§ THE PROBLEM: Would you please copy every line from the records that contains the word "variables"?

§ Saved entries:
•••
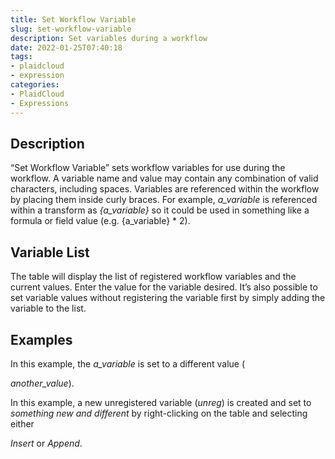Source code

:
 ```yaml
---
title: Set Workflow Variable
slug: set-workflow-variable
description: Set variables during a workflow
date: 2022-01-25T07:40:18
tags:
- plaidcloud
- expression
categories:
- PlaidCloud
- Expressions
---
```




## Description


“Set Workflow Variable” sets workflow variables for use during the workflow. A variable name and value may contain any combination of valid characters, including spaces. Variables are referenced within the workflow by placing them inside curly braces. For example, *a\_variable* is referenced within a transform as *{a\_variable}* so it could be used in something like a formula or field value (e.g. {a\_variable} * 2).



## Variable List


The table will display the list of registered workflow variables and the current values. Enter the value for the variable desired. It’s also possible to set variable values without registering the variable first by simply adding the variable to the list.







## Examples


In this example, the *a\_variable* is set to a different value (


*another\_value*).



In this example, a new unregistered variable (*unreg*) is created and set to *something new and different* by right-clicking on the table and selecting either 


*Insert* or *Append*.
•••
§ RESULT OF THE EXERCISE:
description: Set variables during a workflow
“Set Workflow Variable” sets workflow variables for use during the workflow. A variable name and value may contain any combination of valid characters, including spaces. Variables are referenced within the workflow by placing them inside curly braces. For example, *a\_variable* is referenced within a transform as *{a\_variable}* so it could be used in something like a formula or field value (e.g. {a\_variable} * 2).
The table will display the list of registered workflow variables and the current values. Enter the value for the variable desired. It’s also possible to set variable values without registering the variable first by simply adding the variable to the list.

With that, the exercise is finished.